ASX 200 on track for fresh record, opens 0.3% higher

The ASX 200 has opened 0.3% higher to be on track for a record close (11:00am AEDT).

The materials and relatively small utilities sectors are leading the way, while discretionary retail and technology stocks are less in favour.

ASX 200 by sector
ASX 200 by sector (LSEG, ASX)

Financials stocks are well bid with the banks are being led by Westpac (+0.7%) while QBE (+1.4%) is the best of the insurers.

ASX banks and insurers
ASX banks and insurers (LSEG, ASX)

While the materials sector is generally stronger, the mega miners BHP (-0.3%) and Rio Tinto (-0.4%) are weaker.

ASX major miners
ASX major miners (LSEG, ASX)

Gold miners continue to be in demand as the spot price for the metal pushes through $US3,900/ounce to a new record high.

ASX major gold miners
ASX major gold miners (LSEG, ASX)

Rare earth miners and explorers are also enjoying a solid start with Lynas up 3.5%.

ASX rare earth miners
ASX rare earth miners (LSEG, ASX)

However, uranium miners are being sold off after a solid recent run with Deep Yellow deeply red (-3.1%).

ASX major uranium miners
ASX major uranium miners (LSEG, ASX)

Retailers are spluttering along – Coles is up 0.1%, while Woolworths (-0.5%) and Harvey Norman (-1.4%) are out of favour.

ASX major retailers
ASX major retailers (LSEG, ASX)

The top movers on the ASX 200 are headed by building materials maker James Hardie (+4.2%) followed by an array of rare earth, lithium and gold miners.

ASX 200 top movers
ASX 200 top movers (LSEG, ASX)

Stem cell focussed biotech Mesoblast is the worst performer on the ASX 200 down more than 3% this morning.

ASX 200 bottom movers
ASX 200 bottom movers (LSEG, ASX)

ASX opens 0.3% higher

The ASX 200 has opened 0.3% higher at 9011.2 points (11:15 am AEDT) — which, for those interested in such things, is 0.1 point higher than its record close posted in August.

Will it hang on for a fresh record today? Stick with the blog and we’ll let you know.

ICYMI: Kohler on housing’s ‘chicken or egg’ quandry

Heaven forbid, but if you were watching the “Festival of the Boot” last night and not ABC’s esteemed 7pm news bulletin, you would have missed another thought-provoking look at Australia’s housing problems from guru-in-residence Alan Kohler.

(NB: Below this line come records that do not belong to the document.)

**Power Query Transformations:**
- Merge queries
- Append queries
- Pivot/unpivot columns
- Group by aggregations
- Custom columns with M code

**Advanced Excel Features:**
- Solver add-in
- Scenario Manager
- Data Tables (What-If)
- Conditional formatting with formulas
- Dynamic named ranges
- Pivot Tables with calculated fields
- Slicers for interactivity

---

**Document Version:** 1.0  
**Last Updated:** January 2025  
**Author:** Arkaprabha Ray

Problem solved, here’s Alan’s piece attempting to unscramble housing’s chicken vs egg/supply vs demand debate.

Loading…

This week: Consumers surveyed, US shutdown continues

Australia:

Mon: Inflation gauge (Sep)

Tue: Consumer confidence (Oct) Job ads (Sep)

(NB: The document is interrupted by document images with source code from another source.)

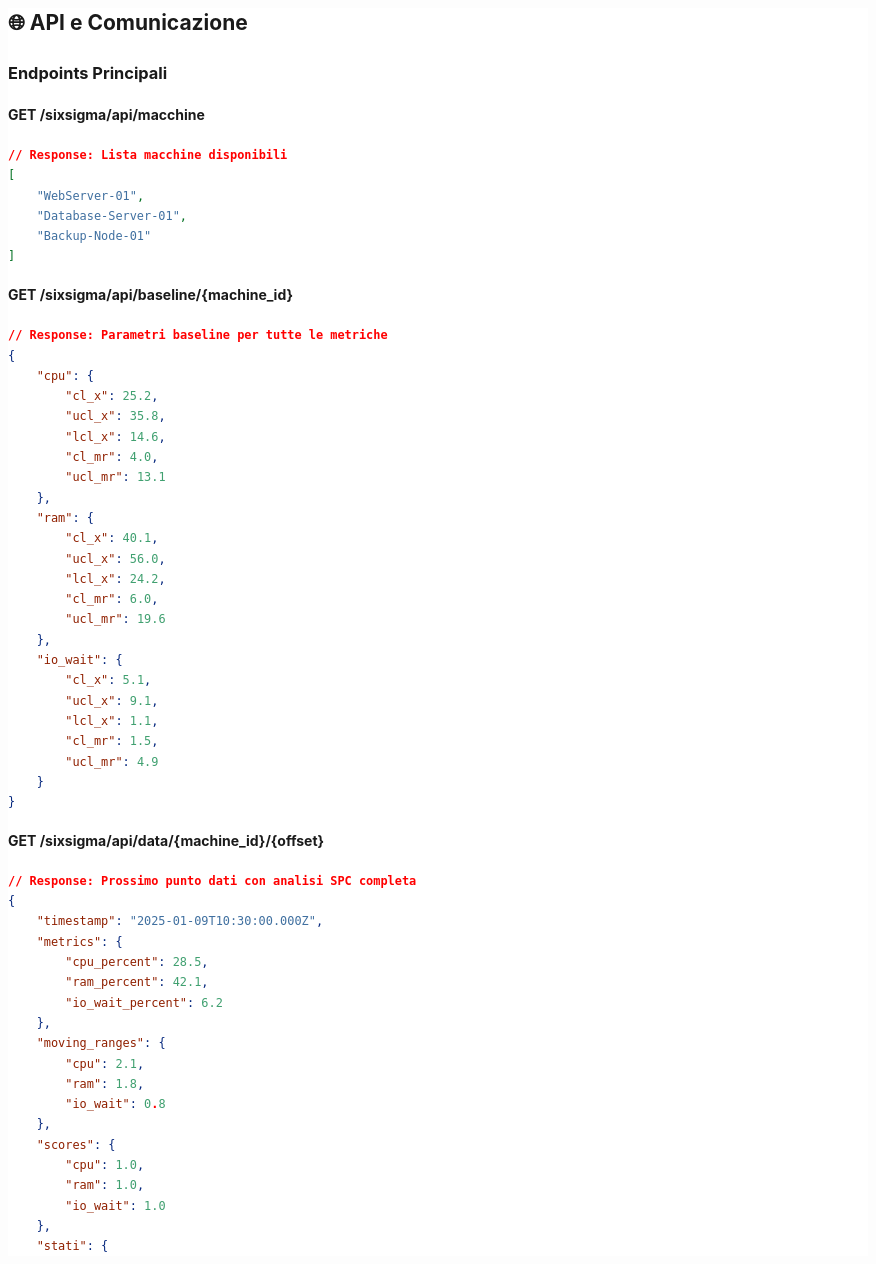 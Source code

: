 ## 🌐 API e Comunicazione

### Endpoints Principali

#### **GET /sixsigma/api/macchine**
```json
// Response: Lista macchine disponibili
[
    "WebServer-01",
    "Database-Server-01", 
    "Backup-Node-01"
]
```

#### **GET /sixsigma/api/baseline/{machine_id}**
```json
// Response: Parametri baseline per tutte le metriche
{
    "cpu": {
        "cl_x": 25.2,
        "ucl_x": 35.8,
        "lcl_x": 14.6,
        "cl_mr": 4.0,
        "ucl_mr": 13.1
    },
    "ram": {
        "cl_x": 40.1,
        "ucl_x": 56.0,
        "lcl_x": 24.2,
        "cl_mr": 6.0,
        "ucl_mr": 19.6
    },
    "io_wait": {
        "cl_x": 5.1,
        "ucl_x": 9.1,
        "lcl_x": 1.1,
        "cl_mr": 1.5,
        "ucl_mr": 4.9
    }
}
```

#### **GET /sixsigma/api/data/{machine_id}/{offset}**
```json
// Response: Prossimo punto dati con analisi SPC completa
{
    "timestamp": "2025-01-09T10:30:00.000Z",
    "metrics": {
        "cpu_percent": 28.5,
        "ram_percent": 42.1,
        "io_wait_percent": 6.2
    },
    "moving_ranges": {
        "cpu": 2.1,
        "ram": 1.8,
        "io_wait": 0.8
    },
    "scores": {
        "cpu": 1.0,
        "ram": 1.0,
        "io_wait": 1.0
    },
    "stati": {
```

Thu: Consumer inflation expectations (Oct)

Fri: RBA Governor front senate committee, Business turnover (Aug)

International:

Tue: US — Trade balance (Aug), Consumer credit (Sep)

Wed: NZ — RBNZ rates decision

US — Fed Reserve meeting minutes

Thu: US — Wholesale trade & inventories (Aug)

Fri: US- Consumer sentiment (Oct), Federal budget balance

All up, it’s a quiet week for macro wonks, both domestically and internationally.

Locally, the highlight may be RBA Governor Michele Bullock fronting a Senate committee meeting on Friday.

She dispatched the House of Reps economics committee with consummate ease last month — expect more of the same this time around.

The Westpac/Melbourne Institute consumer confidence survey (Tuesday) is always worth a look and may shift subtly either way, depending on whether those surveyed have picked up on the RBA’s slightly more hawkish stance on rate cuts recently.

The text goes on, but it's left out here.